3 is a tough age, no doubt, but rather than see it as defiance, could you maybe try to see it as practice? Practice for being a grown up? Trial and error of choice and consequence? For example:

Quote:


> Originally Posted by *Lydiah*
> 
> My 3 year old is constantly testing her boundaries. I do countdowns, and time outs. I think I need more tools. She is constantly curious to see if she can call my bluff, and I never give in. I will give a few examples.
> 
> ...


Take the show out of the show down. If you see her attitude as defiance and a personal attack against everything you do for her, instead of a normal part of her learning how to make choices, weigh options, and cope with stress, than you will always have a fight with her over these things. I know, easier said than done. But for me, it really helped me to understand that DS wasn't doing these things to hurt me. He wasn't TRYING to annoy me. He wasn't being *defiant*. He was being *THREE*. He was doing exactly what he needed to do to learn about the world, and it was my decision as to what I was going to teach him. Would I teach him to see his consequences as an effect caused by his choices, or as me being the authority and condemning him to a punishment? Would I ask him to meet unrealistic expectations because I felt he SHOULD be able to do it, or would I look at my kid and decide for my kid what my kid's abilities and skills were and work around that? Would I take his melt down personally as a sign of ingratitutde for what fun things I had done with him, or would I see his violent outburst as a compliment for having given him such a fun time he never ever wanted to leave? Would I treat his emotions as a PITA hassle, or would I respect them the way I wish others would respect mine?
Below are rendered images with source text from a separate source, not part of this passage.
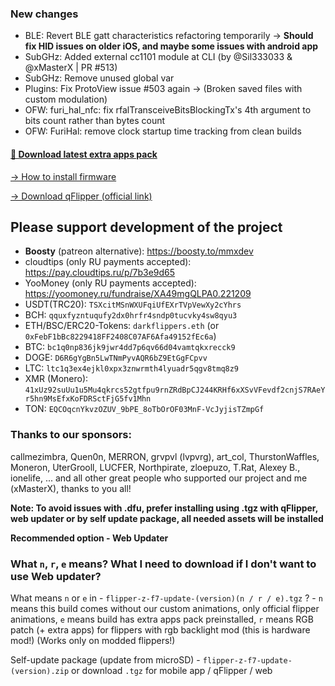 ### New changes
* BLE: Revert BLE gatt characteristics refactoring temporarily -> **Should fix HID issues on older iOS, and maybe some issues with android app**
* SubGHz: Added external cc1101 module at CLI (by @Sil333033 & @xMasterX | PR #513)
* SubGHz: Remove unused global var
* Plugins: Fix ProtoView issue #503 again -> (Broken saved files with custom modulation)
* OFW: furi_hal_nfc: fix rfalTransceiveBitsBlockingTx's 4th argument to bits count rather than bytes count
* OFW: FuriHal: remove clock startup time tracking from clean builds

#### [🎲 Download latest extra apps pack](https://github.com/xMasterX/all-the-plugins/archive/refs/heads/main.zip)

[-> How to install firmware](https://github.com/DarkFlippers/unleashed-firmware/blob/dev/documentation/HowToInstall.md)

[-> Download qFlipper (official link)](https://flipperzero.one/update)

## Please support development of the project
* **Boosty** (patreon alternative): https://boosty.to/mmxdev
* cloudtips (only RU payments accepted): https://pay.cloudtips.ru/p/7b3e9d65
* YooMoney (only RU payments accepted): https://yoomoney.ru/fundraise/XA49mgQLPA0.221209
* USDT(TRC20): `TSXcitMSnWXUFqiUfEXrTVpVewXy2cYhrs`
* BCH: `qquxfyzntuqufy2dx0hrfr4sndp0tucvky4sw8qyu3`
* ETH/BSC/ERC20-Tokens: `darkflippers.eth` (or `0xFebF1bBc8229418FF2408C07AF6Afa49152fEc6a`)
* BTC: `bc1q0np836jk9jwr4dd7p6qv66d04vamtqkxrecck9`
* DOGE: `D6R6gYgBn5LwTNmPyvAQR6bZ9EtGgFCpvv`
* LTC: `ltc1q3ex4ejkl0xpx3znwrmth4lyuadr5qgv8tmq8z9`
* XMR (Monero): `41xUz92suUu1u5Mu4qkrcs52gtfpu9rnZRdBpCJ244KRHf6xXSvVFevdf2cnjS7RAeYr5hn9MsEfxKoFDRSctFjG5fv1Mhn`
* TON: `EQCOqcnYkvzOZUV_9bPE_8oTbOrOF03MnF-VcJyjisTZmpGf`

### Thanks to our sponsors:
callmezimbra, Quen0n, MERRON, grvpvl (lvpvrg), art_col, ThurstonWaffles, Moneron, UterGrooll, LUCFER, Northpirate, zloepuzo, T.Rat, Alexey B., ionelife, ...
and all other great people who supported our project and me (xMasterX), thanks to you all!

**Note: To avoid issues with .dfu, prefer installing using .tgz with qFlipper, web updater or by self update package, all needed assets will be installed**

**Recommended option - Web Updater**

### What `n`, `r`, `e` means? What I need to download if I don't want to use Web updater?
What means `n` or `e` in - `flipper-z-f7-update-(version)(n / r / e).tgz` ? - `n` means this build comes without our custom animations, only official flipper animations, 
`e` means build has extra apps pack preinstalled,
`r` means RGB patch (+ extra apps) for flippers with rgb backlight mod (this is hardware mod!) (Works only on modded flippers!)

Self-update package (update from microSD) - `flipper-z-f7-update-(version).zip` or download `.tgz` for mobile app / qFlipper / web


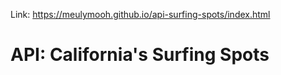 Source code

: Link: https://meulymooh.github.io/api-surfing-spots/index.html

# API: California's Surfing Spots
	                                                                                                                                                                                                                                                                                                                                                                                                                                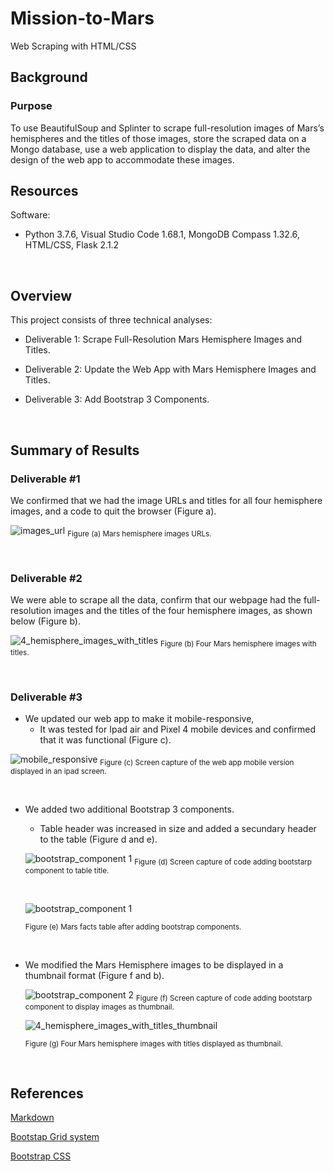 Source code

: # Mission-to-Mars
Web Scraping with HTML/CSS

## Background
### Purpose

To use BeautifulSoup and Splinter to scrape full-resolution images of Mars’s hemispheres and the titles of those images, store the scraped data on a Mongo database, use a web application to display the data, and alter the design of the web app to accommodate these images.

## Resources

Software:
- Python 3.7.6, Visual Studio Code 1.68.1, MongoDB Compass 1.32.6, HTML/CSS, Flask 2.1.2
 
<br/>

## Overview 
This project consists of three technical analyses:

- Deliverable 1: Scrape Full-Resolution Mars Hemisphere Images and Titles.

- Deliverable 2: Update the Web App with Mars Hemisphere Images and Titles.

- Deliverable 3: Add Bootstrap 3 Components.

<br/>

## Summary of Results
### Deliverable #1

We confirmed that we had the image URLs and titles for all four hemisphere images, and a code to quit the browser (Figure a).

![images_url](./images/image_url.png)
<sub>Figure (a) Mars hemisphere images URLs.

<br/>

### Deliverable #2

We were able to scrape all the data, confirm that our webpage had the full-resolution images and the titles of the four hemisphere images, as shown below (Figure b).

![4_hemisphere_images_with_titles](./images/Mars_hemisphers_img.png)
<sub>Figure (b) Four Mars hemisphere images with titles.
    
<br/>

### Deliverable #3

- We updated our web app to make it mobile-responsive,
    - It was tested for Ipad air and Pixel 4 mobile devices and confirmed that it was functional (Figure c).

![mobile_responsive](./images/mobile_responsive.png)
<sub>Figure (c) Screen capture of the web app mobile version displayed in an ipad screen.  
         
<br/>

- We added two additional Bootstrap 3 components.
    - Table header was increased in size and added a secundary header to the table (Figure d and e).

    ![bootstrap_component 1](./images/Bootstrap%203%20Component%201.png)
    <sub>Figure (d) Screen capture of code adding bootstarp component to table title.

    <br/>

    ![bootstrap_component 1](./images/Bootstrap%203%20Components_1_display.png)

    <sub>Figure (e) Mars facts table after adding bootstrap components.

<br/>    

- We modified the Mars Hemisphere images to be displayed in a thumbnail format (Figure f and b).
      
    ![bootstrap_component 2](./images/Bootstrap%203%20Component%202.png)
    <sub>Figure (f) Screen capture of code adding bootstarp component to display images as thumbnail.


    ![4_hemisphere_images_with_titles_thumbnail](./images/Bootstrap%203%20Component_2_display.png)
    
    <sub>Figure (g) Four Mars hemisphere images with titles displayed as thumbnail.
        
<br/>


## References

[Markdown](https://docs.github.com/en/get-started/writing-on-github/getting-started-with-writing-and-formatting-on-github/basic-writing-and-formatting-syntax)
 
[Bootstap Grid system](https://getbootstrap.com/docs/3.3/examples/grid/)
 
[Bootstrap CSS](https://getbootstrap.com/docs/3.3/css/) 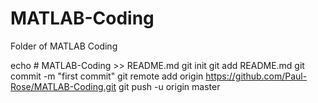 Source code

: # MATLAB-Coding
Folder of MATLAB Coding

echo # MATLAB-Coding >> README.md
git init
git add README.md
git commit -m "first commit"
git remote add origin https://github.com/Paul-Rose/MATLAB-Coding.git
git push -u origin master
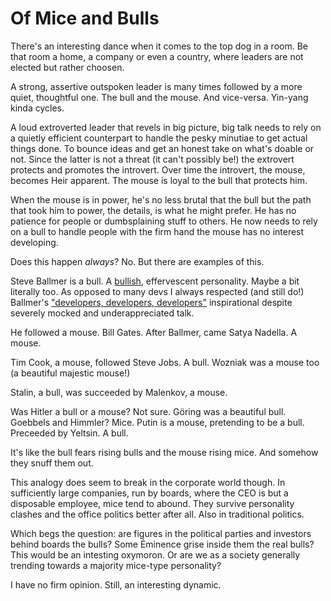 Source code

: <!--
0         1         2         3         4         5         6         7
123456789-123456789-123456789-123456789-123456789-123456789-123456789-12
-->
# Of Mice and Bulls 

There's an interesting dance when it comes to the top dog in a room. Be
that room a home, a company or even a country, where leaders are not
elected but rather choosen.

A strong, assertive outspoken leader is many times followed by a more
quiet, thoughtful one. The bull and the mouse. And vice-versa. Yin-yang
kinda cycles.

A loud extroverted leader that revels in big picture, big talk needs to
rely on a quietly efficient counterpart to handle the pesky minutiae to
get actual things done. To bounce ideas and get an honest take on what's
doable or not. Since the latter is not a threat (it can't possibly be!)
the extrovert protects and promotes the introvert. Over time the
introvert, the mouse, becomes Heir apparent. The mouse is loyal to the
bull that protects him.

When the mouse is in power, he's no less brutal that the bull but the path
that took him to power, the details, is what he might prefer. He has no
patience for people or dumbsplaining stuff to others. He now needs to rely
on a bull to handle people with the firm hand the mouse has no interest
developing.

Does this happen _always_? No. But there are examples of this.

Steve Ballmer is a bull. A
[bullish](https://www.britannica.com/dictionary/bullish),
effervescent personality. Maybe a bit literally too. As opposed to many
devs I always respected (and still do!) Ballmer's
["developers, developers, developers"](https://youtu.be/8fcSviC7cRM)
inspirational despite severely mocked and underappreciated talk.

He followed a mouse. Bill Gates. After Ballmer, came Satya Nadella. A mouse.

Tim Cook, a mouse, followed Steve Jobs. A bull. Wozniak was a mouse too
(a beautiful majestic mouse!)

Stalin, a bull, was succeeded by Malenkov, a mouse.

Was Hitler a bull or a mouse? Not sure. Göring was a beautiful
bull. Goebbels and Himmler? Mice. Putin is a mouse, pretending to be
a bull. Preceeded by Yeltsin. A bull.

It's like the bull fears rising bulls and the mouse rising mice. And somehow
they snuff them out.

<!--
Also in relationships. There's never a single stubborn
person in a relationship but there can never be 2 bulls in one. 2 mice might
get along just fine though.
-->

This analogy does seem to break in the corporate world though. In sufficiently
large companies, run by boards, where the CEO is but a disposable employee,
mice tend to abound. They survive personality clashes and the office politics
better after all. Also in traditional politics.

Which begs the question: are figures in the political parties and investors
behind boards the bulls? Some Éminence grise inside them the real bulls?
This would be an intesting oxymoron. Or are we as a society generally
trending towards a majority mice-type personality?

I have no firm opinion. Still, an interesting dynamic.

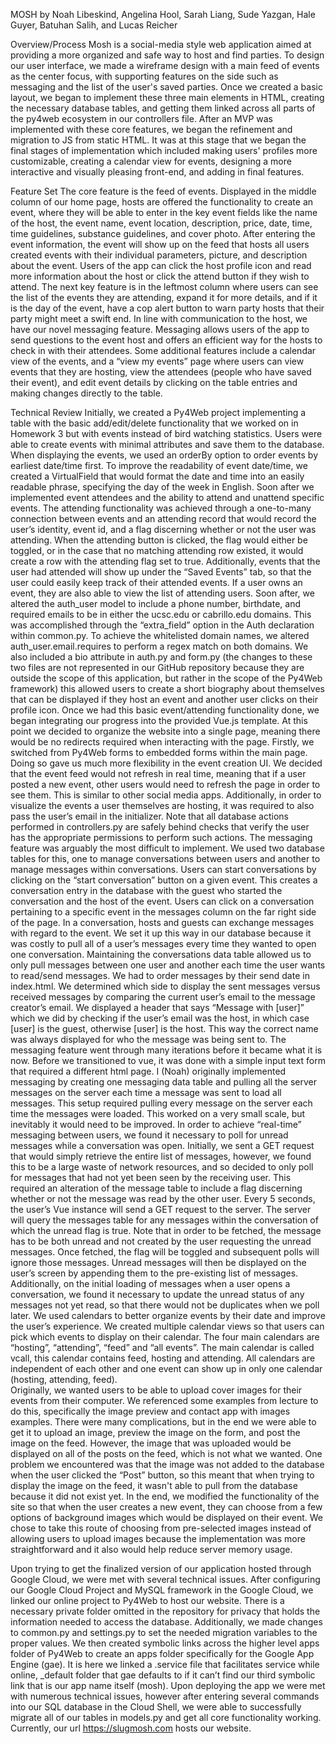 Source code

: MOSH
by Noah Libeskind, Angelina Hool, Sarah Liang, Sude Yazgan, Hale Guyer, Batuhan Salih, and Lucas Reicher

Overview/Process
Mosh is a social-media style web application aimed at providing a more organized and safe way to host and find parties. To design our user interface, we made a wireframe design with a main feed of events as the center focus, with supporting features on the side such as messaging and the list of the user's saved parties. Once we created a basic layout, we began to implement these three main elements in HTML, creating the necessary database tables, and getting them linked across all parts of the py4web ecosystem in our controllers file. After an MVP was implemented with these core features, we began the refinement and migration to JS from static HTML. It was at this stage that we began the final stages of implementation which included making users' profiles more customizable, creating a calendar view for events, designing a more interactive and visually pleasing front-end, and adding in final features. 

Feature Set
The core feature is the feed of events. Displayed in the middle column of our home page, hosts are offered the functionality to create an event, where they will be able to enter in the key event fields like the name of the host, the event name, event location, description, price, date, time, time guidelines, substance guidelines, and cover photo. After entering the event information, the event will show up on the feed that hosts all users created events with their individual parameters, picture, and description about the event. Users of the app can click the host profile icon and read more information about the host or click the attend button if they wish to attend. The next key feature is in the leftmost column where users can see the list of the events they are attending, expand it for more details, and if it is the day of the event, have a cop alert button to warn party hosts that their party might meet a swift end. In line with communication to the host, we have our novel messaging feature. Messaging allows users of the app to send questions to the event host and offers an efficient way for the hosts to check in with their attendees. Some additional features include a calendar view of the events, and a “view my events” page where users can view events that they are hosting, view the attendees (people who have saved their event), and edit event details by clicking on the table entries and making changes directly to the table.

Technical Review
Initially, we created a Py4Web project implementing a table with the basic add/edit/delete functionality that we worked on in Homework 3 but with events instead of bird watching statistics. Users were able to create events with minimal attributes and save them to the database. When displaying the events, we used an orderBy option to order events by earliest date/time first. To improve the readability of event date/time, we created a VirtualField that would format the date and time into an easily readable phrase, specifying the day of the week in English. Soon after we implemented event attendees and the ability to attend and unattend specific events. The attending functionality was achieved through a one-to-many connection between events and an attending record that would record the user’s identity, event id, and a flag discerning whether or not the user was attending. When the attending button is clicked, the flag would either be toggled, or in the case that no matching attending row existed, it would create a row with the attending flag set to true. Additionally, events that the user had attended will show up under the “Saved Events” tab, so that the user could easily keep track of their attended events. If a user owns an event, they are also able to view the list of attending users. Soon after, we altered the auth_user model to include a phone number, birthdate, and required emails to be in either the ucsc.edu or cabrillo.edu domains. This was accomplished through the “extra_field” option in the Auth declaration within common.py. To achieve the whitelisted domain names, we altered auth_user.email.requires to perform a regex match on both domains. We also included a bio attribute in auth.py and form.py (the changes to these two files are not represented in our GitHub repository because they are outside the scope of this application, but rather in the scope of the Py4Web framework) this allowed users to create a short biography about themselves that can be displayed if they host an event and another user clicks on their profile icon.
Once we had this basic event/attending functionality done, we began integrating our progress into the provided Vue.js template. At this point we decided to organize the website into a single page, meaning there would be no redirects required when interacting with the page. Firstly, we switched from Py4Web forms to embedded forms within the main page. Doing so gave us much more flexibility in the event creation UI. We decided that the event feed would not refresh in real time, meaning that if a user posted a new event, other users would need to refresh the page in order to see them. This is similar to other social media apps. Additionally, in order to visualize the events a user themselves are hosting, it was required to also pass the user’s email in the initializer. Note that all database actions performed in controllers.py are safely behind checks that verify the user has the appropriate permissions to perform such actions. 
The messaging feature was arguably the most difficult to implement. We used two database tables for this, one to manage conversations between users and another to manage messages within conversations. Users can start conversations by clicking on the “start conversation” button on a given event. This creates a conversation entry in the database with the guest who started the conversation and the host of the event. Users can click on a conversation pertaining to a specific event in the messages column on the far right side of the page. In a conversation, hosts and guests can exchange messages with regard to the event. We set it up this way in our database because it was costly to pull all of a user’s messages every time they wanted to open one conversation. Maintaining the conversations data table allowed us to only pull messages between one user and another each time the user wants to read/send messages.
We had to order messages by their send date in index.html. We determined which side to display the sent messages versus received messages by comparing the current user’s email to the message creator’s email. We displayed a header that says “Message with [user]” which we did by checking if the user’s email was the host, in which case [user] is the guest, otherwise [user] is the host. This way the correct name was always displayed for who the message was being sent to. The messaging feature went through many iterations before it became what it is now. Before we transitioned to vue, it was done with a simple input text form that required a different html page. I (Noah) originally implemented messaging by creating one messaging data table and pulling all the server messages on the server each time a message was sent to load all messages. This setup required pulling every message on the server each time the messages were loaded. This worked on a very small scale, but inevitably it would need to be improved. 
In order to achieve “real-time” messaging between users, we found it necessary to poll for unread messages while a conversation was open. Initially, we sent a GET request that would simply retrieve the entire list of messages, however, we found this to be a large waste of network resources, and so decided to only poll for messages that had not yet been seen by the receiving user. This required an alteration of the message table to include a flag discerning whether or not the message was read by the other user. Every 5 seconds, the user’s Vue instance will send a GET request to the server. The server will query the messages table for any messages within the conversation of which the unread flag is true. Note that in order to be fetched, the message has to be both unread and not created by the user requesting the unread messages. Once fetched, the flag will be toggled and subsequent polls will ignore those messages. Unread messages will then be displayed on the user’s screen by appending them to the pre-existing list of messages. Additionally, on the initial loading of messages when a user opens a conversation, we found it necessary to update the unread status of any messages not yet read, so that there would not be duplicates when we poll later. 
We used calendars to better organize events by their date and improve the user’s experience. We created multiple calendar views so that users can pick which events to display on their calendar. The four main calendars are “hosting”, “attending”, “feed” and “all events”. The main calendar is called vcall, this calendar contains feed, hosting and attending. All calendars are independent of each other and one event can show up in only one calendar (hosting, attending, feed).  
Originally, we wanted users to be able to upload cover images for their events from their computer. We referenced some examples from lecture to do this, specifically the image preview and contact app with images examples. There were many complications, but in the end we were able to get it to upload an image, preview the image on the form, and post the image on the feed. However, the image that was uploaded would be displayed on all of the posts on the feed, which is not what we wanted. One problem we encountered was that the image was not added to the database when the user clicked the “Post” button, so this meant that when trying to display the image on the feed, it wasn't able to pull from the database because it did not exist yet. In the end, we modified the functionality of the site so that when the user creates a new event, they can choose from a few options of background images which would be displayed on their event. We chose to take this route of choosing from pre-selected images instead of allowing users to upload images because the implementation was more straightforward and it also would help reduce server memory usage.

Upon trying to get the finalized version of our application hosted through Google Cloud, we were met with several technical issues. After configuring our Google Cloud Project and MySQL framework in the Google Cloud, we linked our online project to Py4Web to host our website. There is a necessary private folder omitted in the repository for privacy that holds the information needed to access the database. Additionally, we made changes to common.py and settings.py to set the needed migration variables to the proper values. We then created symbolic links across the higher level apps folder of Py4Web to create an apps folder specifically for the Google App Engine (gae). It is here we linked a .service file that facilitates service while online, _default folder that gae defaults to if it can’t find our third symbolic link that is our app name itself (mosh). Upon deploying the app we were met with numerous technical issues, however after entering several commands into our SQL database in the Cloud Shell, we were able to successfully migrate all of our tables in models.py and get all core functionality working. Currently, our url https://slugmosh.com hosts our website.



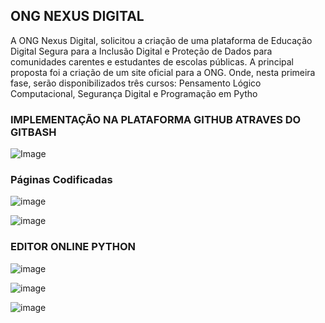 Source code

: 
## ONG NEXUS DIGITAL 
A ONG Nexus Digital, solicitou a criação de uma plataforma de Educação Digital
Segura para a Inclusão Digital e Proteção de Dados para comunidades carentes e
estudantes de escolas públicas. A principal proposta foi a criação de um site oficial para a
ONG. Onde, nesta primeira fase, serão disponibilizados três cursos: Pensamento Lógico
Computacional, Segurança Digital e Programação em Pytho



### IMPLEMENTAÇÃO NA PLATAFORMA GITHUB ATRAVES DO GITBASH

![Image](https://github.com/user-attachments/assets/8c7579bd-9ce3-4ed1-a979-6fa04b81b80a)


### Páginas Codificadas 
![image](https://github.com/user-attachments/assets/21489310-d676-421c-b0fb-c47ab61a178d)
>
![image](https://github.com/user-attachments/assets/73015da9-59a6-4f0d-aa34-46a8d07158ac)


### EDITOR ONLINE PYTHON
![image](https://github.com/user-attachments/assets/fbe27d90-0566-4049-8b45-de0851fea9aa)
>
![image](https://github.com/user-attachments/assets/dc477b94-c746-4651-8440-e97c6b7b64f8)
>
![image](https://github.com/user-attachments/assets/bb3a293f-4e44-4369-9497-8ca2e1c21431)

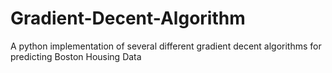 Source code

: # Gradient-Decent-Algorithm
A python implementation of several different gradient decent algorithms for predicting Boston Housing Data
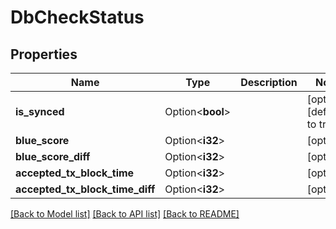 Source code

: # DbCheckStatus

## Properties

| Name                            | Type             | Description | Notes                       |
| ------------------------------- | ---------------- | ----------- | --------------------------- |
| **is_synced**                   | Option<**bool**> |             | [optional][default to true] |
| **blue_score**                  | Option<**i32**>  |             | [optional]                  |
| **blue_score_diff**             | Option<**i32**>  |             | [optional]                  |
| **accepted_tx_block_time**      | Option<**i32**>  |             | [optional]                  |
| **accepted_tx_block_time_diff** | Option<**i32**>  |             | [optional]                  |

[[Back to Model list]](../README.md#documentation-for-models) [[Back to API list]](../README.md#documentation-for-api-endpoints) [[Back to README]](../README.md)
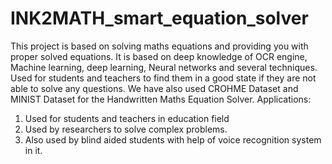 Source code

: # INK2MATH_smart_equation_solver
This project is based on solving maths equations and providing you with proper solved equations. It is based on deep knowledge of OCR engine, Machine learning, deep learning, Neural networks and several techniques. Used for students and teachers to find them in a good state if they are not able to solve any questions.
We have also used CROHME Dataset and MINIST Dataset for the Handwritten Maths Equation Solver.
Applications:
1. Used for students and teachers in education field
2. Used by researchers to solve complex problems.
3. Also used by blind aided students with help of voice recognition system in it.
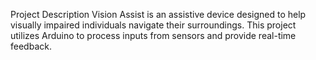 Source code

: Project Description
Vision Assist is an assistive device designed to help visually impaired individuals navigate their surroundings. This project utilizes Arduino to process inputs from sensors and provide real-time feedback.
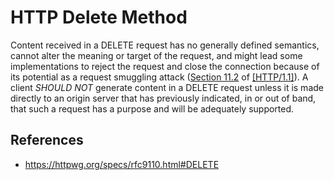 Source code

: # HTTP Delete Method

Content received in a DELETE request has no generally defined semantics, cannot alter the meaning or target of the request, and might lead some implementations to reject the request and close the connection because of its potential as a request smuggling attack ([Section 11.2](https://httpwg.org/specs/rfc9112.html#request.smuggling "Request Smuggling") of [[HTTP/1.1]](https://httpwg.org/specs/rfc9110.html#HTTP11)). A client _SHOULD NOT_ generate content in a DELETE request unless it is made directly to an origin server that has previously indicated, in or out of band, that such a request has a purpose and will be adequately supported.

## References

- https://httpwg.org/specs/rfc9110.html#DELETE
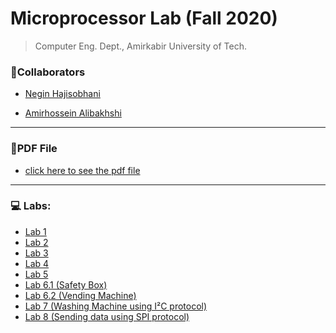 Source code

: # Microprocessor Lab (Fall 2020)

> Computer Eng. Dept., Amirkabir University of Tech.

### 👥Collaborators

- [Negin Hajisobhani](https://github.com/neginhsobhani)

- [Amirhossein Alibakhshi](https://github.com/amir78729)

---

### 📝PDF File

- [click here to see the pdf file](https://github.com/amir78729/Microprocessor-Lab/blob/main/Microlab99.pdf)

---

### 💻 Labs:

- [Lab 1](https://github.com/amir78729/Microprocessor-Lab/tree/master/Lab-01)
- [Lab 2](https://github.com/amir78729/Microprocessor-Lab/tree/master/Lab-02)
- [Lab 3](https://github.com/amir78729/Microprocessor-Lab/tree/master/Lab-03)
- [Lab 4](https://github.com/amir78729/Microprocessor-Lab/tree/master/Lab-04)
- [Lab 5](https://github.com/amir78729/Microprocessor-Lab/tree/master/Lab-05)
- [Lab 6.1 (Safety Box)](https://github.com/amir78729/Microprocessor-Lab/tree/main/Lab-06%20(Safety%20Box))
- [Lab 6.2 (Vending Machine)](https://github.com/amir78729/Microprocessor-Lab/tree/main/Lab-06%20(Vending%20Machine))
- [Lab 7 (Washing Machine using I²C protocol)](https://github.com/amir78729/Microprocessor-Lab/tree/main/Lab-07%20(washing%20machine))
- [Lab 8 (Sending data using SPI protocol)](https://github.com/amir78729/Microprocessor-Lab/tree/main/Lab-08)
Obviously biting and scratching are not okay, and you need to protect yourself, but sometimes, we have to get into the fray to keep them safe.

Quote:


> Originally Posted by *Lydiah*
> 
> Oh and the repeated whiny request when she doesnt like my answer. I was out for a power walk and she wanted to get out and walk. I told her when we get closer to home she can go for a walk. I told her this before we left the house. About half way through she started whining. I wanna walk, I wanna walk, I wanna walk, I wanna walk, I wanna walk. In my mind, I am picturing smacking her upside the head. It was like a cheese grater on my brain. I never said she couldnt walk, I just said she had to wait. I told her if she didnt stop whining she would not get any walk at all. So after awhile she stops and says "Ok mommy, I will stop whining and crying. I will be good." We were already practically home and I was confused as to what to do, so I let her out to walk, and I thanked her for stopping, but she had whined for quite awhile already. I dont know if that was the right thing.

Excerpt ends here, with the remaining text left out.